● WHAT IS EXPECTED
Copy every entry below exactly, and keep out the pictures.

● WORKING DATA
# # #
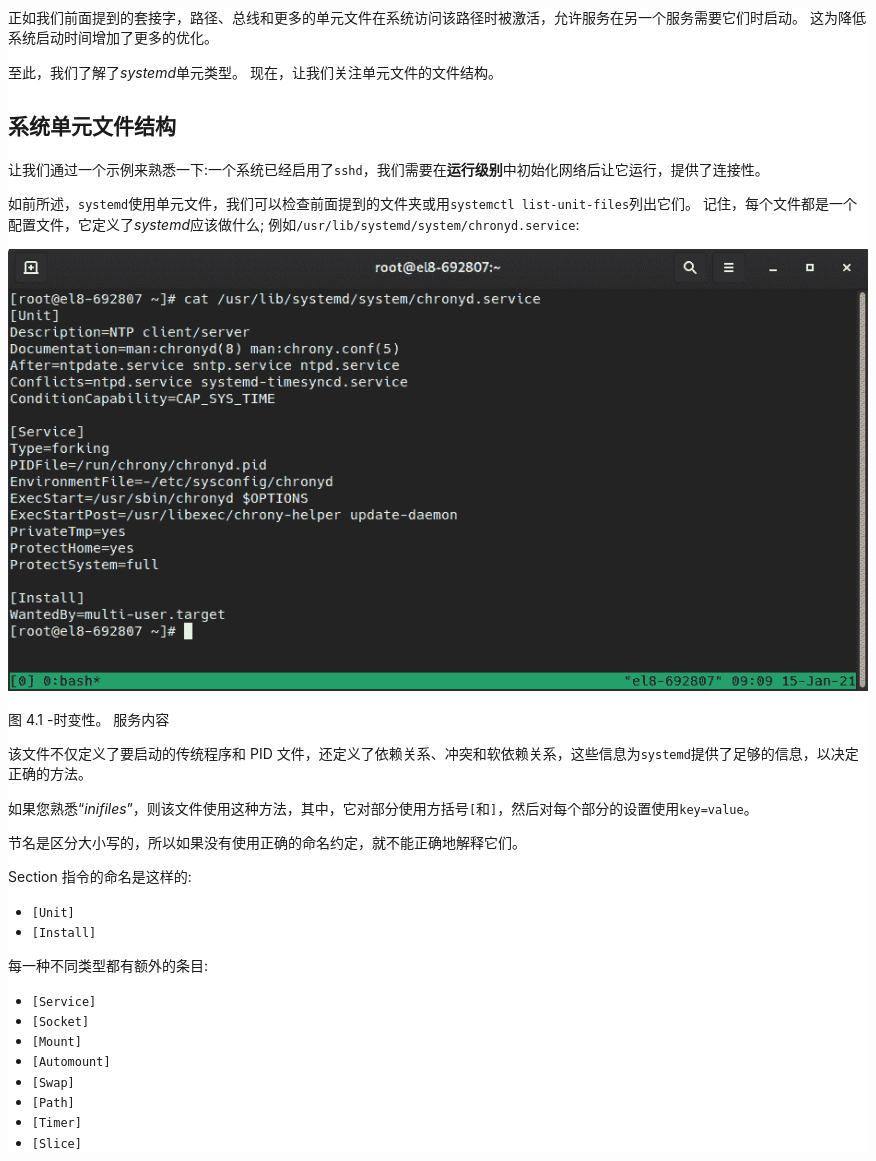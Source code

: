 正如我们前面提到的套接字，路径、总线和更多的单元文件在系统访问该路径时被激活，允许服务在另一个服务需要它们时启动。 这为降低系统启动时间增加了更多的优化。

至此，我们了解了*systemd*单元类型。 现在，让我们关注单元文件的文件结构。

## 系统单元文件结构

让我们通过一个示例来熟悉一下:一个系统已经启用了`sshd`，我们需要在**运行级别**中初始化网络后让它运行，提供了连接性。

如前所述，`systemd`使用单元文件，我们可以检查前面提到的文件夹或用`systemctl list-unit-files`列出它们。 记住，每个文件都是一个配置文件，它定义了*systemd*应该做什么; 例如`/usr/lib/systemd/system/chronyd.service`:

![Figure 4.1 – chronyd.service contents ](img/B16799_04_001.jpg)

图 4.1 -时变性。 服务内容

该文件不仅定义了要启动的传统程序和 PID 文件，还定义了依赖关系、冲突和软依赖关系，这些信息为`systemd`提供了足够的信息，以决定正确的方法。

如果您熟悉“*inifiles*”，则该文件使用这种方法，其中，它对部分使用方括号`[`和`]`，然后对每个部分的设置使用`key=value`。

节名是区分大小写的，所以如果没有使用正确的命名约定，就不能正确地解释它们。

Section 指令的命名是这样的:

*   `[Unit]`
*   `[Install]`

每一种不同类型都有额外的条目:

*   `[Service]`
*   `[Socket]`
*   `[Mount]`
*   `[Automount]`
*   `[Swap]`
*   `[Path]`
*   `[Timer]`
*   `[Slice]`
# # #
● EXPECTED ANSWER
Source code

: 正如我们前面提到的套接字，路径、总线和更多的单元文件在系统访问该路径时被激活，允许服务在另一个服务需要它们时启动。 这为降低系统启动时间增加了更多的优化。

至此，我们了解了*systemd*单元类型。 现在，让我们关注单元文件的文件结构。

## 系统单元文件结构

让我们通过一个示例来熟悉一下:一个系统已经启用了`sshd`，我们需要在**运行级别**中初始化网络后让它运行，提供了连接性。

如前所述，`systemd`使用单元文件，我们可以检查前面提到的文件夹或用`systemctl list-unit-files`列出它们。 记住，每个文件都是一个配置文件，它定义了*systemd*应该做什么; 例如`/usr/lib/systemd/system/chronyd.service`:

![Figure 4.1 – chronyd.service contents ](img/B16799_04_001.jpg)

图 4.1 -时变性。 服务内容

该文件不仅定义了要启动的传统程序和 PID 文件，还定义了依赖关系、冲突和软依赖关系，这些信息为`systemd`提供了足够的信息，以决定正确的方法。

如果您熟悉“*inifiles*”，则该文件使用这种方法，其中，它对部分使用方括号`[`和`]`，然后对每个部分的设置使用`key=value`。

节名是区分大小写的，所以如果没有使用正确的命名约定，就不能正确地解释它们。

Section 指令的命名是这样的:

*   `[Unit]`
*   `[Install]`

每一种不同类型都有额外的条目:

*   `[Service]`
*   `[Socket]`
*   `[Mount]`
*   `[Automount]`
*   `[Swap]`
*   `[Path]`
*   `[Timer]`
*   `[Slice]`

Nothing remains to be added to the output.